Patients and Methods

The study was conducted at Thalassemia and Transfusion Department of Hippokratio Athens Hospital. The medical records of 30 patients who were in continuously follow up since 2010-2015 were retrospectively analyzed. The patients were identified who had clinical events for the use of hydroxyurea alone, exchange transfusion, or combination of chronic transfusion and hydroxyurea.

For each patient the steady state hematological parameters were obtained. SCD genotypes were established by hemoglobin analysis by HPLC (Variant II-HPLC, Board) methods. All patients were followed up every month with a complete blood count and differential, biochemistry and HbS /HbF levels. All the important adverse effects and the reported events by the patients reviewed in every visit.
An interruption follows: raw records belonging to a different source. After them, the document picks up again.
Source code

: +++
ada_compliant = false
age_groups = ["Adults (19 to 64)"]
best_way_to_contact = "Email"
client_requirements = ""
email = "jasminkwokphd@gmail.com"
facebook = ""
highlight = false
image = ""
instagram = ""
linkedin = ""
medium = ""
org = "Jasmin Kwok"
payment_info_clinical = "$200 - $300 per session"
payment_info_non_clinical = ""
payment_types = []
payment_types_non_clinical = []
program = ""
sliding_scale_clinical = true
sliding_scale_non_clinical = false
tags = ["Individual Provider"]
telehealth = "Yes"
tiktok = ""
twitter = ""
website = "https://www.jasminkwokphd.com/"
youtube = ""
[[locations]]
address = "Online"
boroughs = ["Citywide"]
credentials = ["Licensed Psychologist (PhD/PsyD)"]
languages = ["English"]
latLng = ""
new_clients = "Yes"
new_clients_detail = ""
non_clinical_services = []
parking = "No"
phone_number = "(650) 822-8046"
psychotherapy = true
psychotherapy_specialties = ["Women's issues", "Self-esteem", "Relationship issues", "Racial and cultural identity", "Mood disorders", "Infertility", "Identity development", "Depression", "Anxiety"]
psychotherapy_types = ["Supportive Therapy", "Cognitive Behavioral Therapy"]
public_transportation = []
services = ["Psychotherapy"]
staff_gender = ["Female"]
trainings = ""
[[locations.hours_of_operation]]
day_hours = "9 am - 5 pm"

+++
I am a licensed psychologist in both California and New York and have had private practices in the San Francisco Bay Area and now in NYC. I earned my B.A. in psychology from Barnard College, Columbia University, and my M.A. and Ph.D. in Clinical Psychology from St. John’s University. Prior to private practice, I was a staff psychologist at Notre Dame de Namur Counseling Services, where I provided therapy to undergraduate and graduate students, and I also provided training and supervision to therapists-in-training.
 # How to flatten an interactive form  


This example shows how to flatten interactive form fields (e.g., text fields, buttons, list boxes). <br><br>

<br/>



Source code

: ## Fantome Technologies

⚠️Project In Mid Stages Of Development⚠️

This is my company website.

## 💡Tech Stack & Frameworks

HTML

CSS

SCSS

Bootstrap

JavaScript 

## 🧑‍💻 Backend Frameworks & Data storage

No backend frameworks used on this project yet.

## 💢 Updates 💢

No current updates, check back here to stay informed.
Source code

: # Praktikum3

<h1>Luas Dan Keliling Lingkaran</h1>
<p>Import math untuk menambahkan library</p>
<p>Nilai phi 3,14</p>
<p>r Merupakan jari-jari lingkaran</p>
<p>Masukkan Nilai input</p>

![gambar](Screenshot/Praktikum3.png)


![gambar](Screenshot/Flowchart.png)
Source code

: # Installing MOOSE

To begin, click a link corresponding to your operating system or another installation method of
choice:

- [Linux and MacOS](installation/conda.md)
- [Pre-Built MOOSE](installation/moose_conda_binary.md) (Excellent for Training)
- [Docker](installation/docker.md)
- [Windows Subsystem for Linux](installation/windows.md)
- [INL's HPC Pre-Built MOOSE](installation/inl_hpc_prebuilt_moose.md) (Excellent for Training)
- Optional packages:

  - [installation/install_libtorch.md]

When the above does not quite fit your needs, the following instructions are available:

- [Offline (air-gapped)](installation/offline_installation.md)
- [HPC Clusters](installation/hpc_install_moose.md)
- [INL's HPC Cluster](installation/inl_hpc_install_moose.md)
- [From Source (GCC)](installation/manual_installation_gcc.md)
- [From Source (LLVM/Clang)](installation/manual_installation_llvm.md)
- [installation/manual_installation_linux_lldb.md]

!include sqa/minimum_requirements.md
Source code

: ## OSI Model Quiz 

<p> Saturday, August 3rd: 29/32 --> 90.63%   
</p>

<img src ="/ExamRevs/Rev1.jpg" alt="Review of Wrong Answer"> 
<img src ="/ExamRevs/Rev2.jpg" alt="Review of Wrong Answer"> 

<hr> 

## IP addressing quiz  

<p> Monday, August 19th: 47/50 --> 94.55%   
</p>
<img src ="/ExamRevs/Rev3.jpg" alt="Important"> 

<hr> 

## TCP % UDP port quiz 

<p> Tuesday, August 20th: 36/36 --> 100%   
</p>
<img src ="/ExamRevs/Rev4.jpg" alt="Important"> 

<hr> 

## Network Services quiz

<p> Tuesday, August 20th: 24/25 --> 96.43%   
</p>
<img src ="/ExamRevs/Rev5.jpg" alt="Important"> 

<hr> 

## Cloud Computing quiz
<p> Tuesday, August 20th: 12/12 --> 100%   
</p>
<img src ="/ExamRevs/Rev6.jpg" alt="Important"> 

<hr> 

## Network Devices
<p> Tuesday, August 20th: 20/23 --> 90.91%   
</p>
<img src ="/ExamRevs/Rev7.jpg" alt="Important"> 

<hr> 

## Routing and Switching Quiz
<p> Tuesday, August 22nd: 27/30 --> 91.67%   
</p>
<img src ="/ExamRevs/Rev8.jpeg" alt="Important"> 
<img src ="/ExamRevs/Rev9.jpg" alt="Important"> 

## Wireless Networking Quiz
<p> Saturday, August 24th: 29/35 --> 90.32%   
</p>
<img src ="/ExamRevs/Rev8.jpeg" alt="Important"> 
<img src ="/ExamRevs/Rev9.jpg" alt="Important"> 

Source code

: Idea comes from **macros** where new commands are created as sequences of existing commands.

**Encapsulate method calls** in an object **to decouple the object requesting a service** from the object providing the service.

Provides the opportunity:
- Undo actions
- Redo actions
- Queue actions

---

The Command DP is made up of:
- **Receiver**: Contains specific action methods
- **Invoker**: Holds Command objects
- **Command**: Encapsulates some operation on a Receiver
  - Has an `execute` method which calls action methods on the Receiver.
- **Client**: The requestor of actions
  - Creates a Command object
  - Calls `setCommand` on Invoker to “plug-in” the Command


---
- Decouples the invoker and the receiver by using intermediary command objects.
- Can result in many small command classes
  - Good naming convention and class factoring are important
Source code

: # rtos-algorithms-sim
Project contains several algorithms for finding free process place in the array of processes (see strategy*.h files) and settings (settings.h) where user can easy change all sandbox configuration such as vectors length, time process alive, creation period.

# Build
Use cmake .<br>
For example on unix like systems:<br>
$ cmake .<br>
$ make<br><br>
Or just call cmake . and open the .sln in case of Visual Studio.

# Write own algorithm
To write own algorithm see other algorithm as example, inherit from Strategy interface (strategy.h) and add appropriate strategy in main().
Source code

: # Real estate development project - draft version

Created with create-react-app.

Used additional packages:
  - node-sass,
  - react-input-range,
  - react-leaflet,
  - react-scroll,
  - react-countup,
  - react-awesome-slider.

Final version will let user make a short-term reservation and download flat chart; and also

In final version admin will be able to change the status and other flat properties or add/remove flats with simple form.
Examinations were performed to evaluate cardiac function using pulsed two-dimensional M mode and color flow Doppler echocardiography. Cardiac dimensions and pulmonary parameters were measured according to the criteria of the American Society of Echocardiography. Chest Computed Tomography (CT) was performed with high resolution protocol to determine the diameter of pulmonary artery. Neurological evaluation and MRI /MRA were performed before the enrollment.

In our patients hydroxyurea was started at a dose of 15 mg/kg per day in a single oral dose and the dose escalated every four weeks to the maximum tolerated dose or to a maximum dose of 30 mg/kg per day. Sickle cell disease patients were prescribed transfusions every 3-4 weeks with the goal of maintaining HbS levels of ≤30%, according to the standard clinical care guidelines of the National Heart, Lung, and Blood Institute (NHLBI) [7]. Transfusion modalities included either:

  1. Simple transfusion (ST) of 10-15 mL/kg RBCs with the post-transfusion Hb goal of 11.5-12.0 g/dL
  2. Partial manual exchange transfusion (PME): Removal of 5-10 mL/kg of whole blood prior to transfusion of 10-15 mL/kg RBCs with the post-transfusion Hb goal of 10-12.0 g/dL or
  3. Automated RBC exchange [1] with the post-transfusion goal of 25-30% fraction of cells remaining and Hb approximately 0-2 g/dL above the pre-transfusion Hb.

All RBC units were pre-storage leuko reduced, sickle-negative, ABO/Rh compatible, C/c, E/e, and Kell matched with additional antigenic matching dependent on alloantibody identification. Regularly scheduled blood transfusion therapy or exchange transfusion involves periodic transfusion of the patient at regularly scheduled intervals, with the frequency guided by the patient's symptoms, Hgb, and percent HgbS. A detailed deferoxamine or deferasirox protocol after 1 year of chronic transfusion therapy or exchange blood transfusion was initiated.

Patient’s characteristics

30 patients (15 male, 15 female), with S/S genotype 5/30 and S/β genotype 25/30 and mean age at the study entry 45, 2 years, were divided into three subgroups of 10, depending on the received therapy: hydroxyurea, exchange blood transfusion, and exchange transfusion and hydroxyurea combination. The indications for entering in each subgroup were: more than 5 painful hospitalizations/year 10/30, ACS 6/30, prevention of stroke 8/30, pulmonary hypertension 4/30, symptomatic or severe anemia 1/30 and liver disease 1/30. Mean HB, HBS, HBF and MCV were calculated in all groups, pre and post treatment. Mean difference of HB, HBS, HBF and MCV from baseline to post treatment were also calculated, in all groups (Pre treatment value-Post treatment value).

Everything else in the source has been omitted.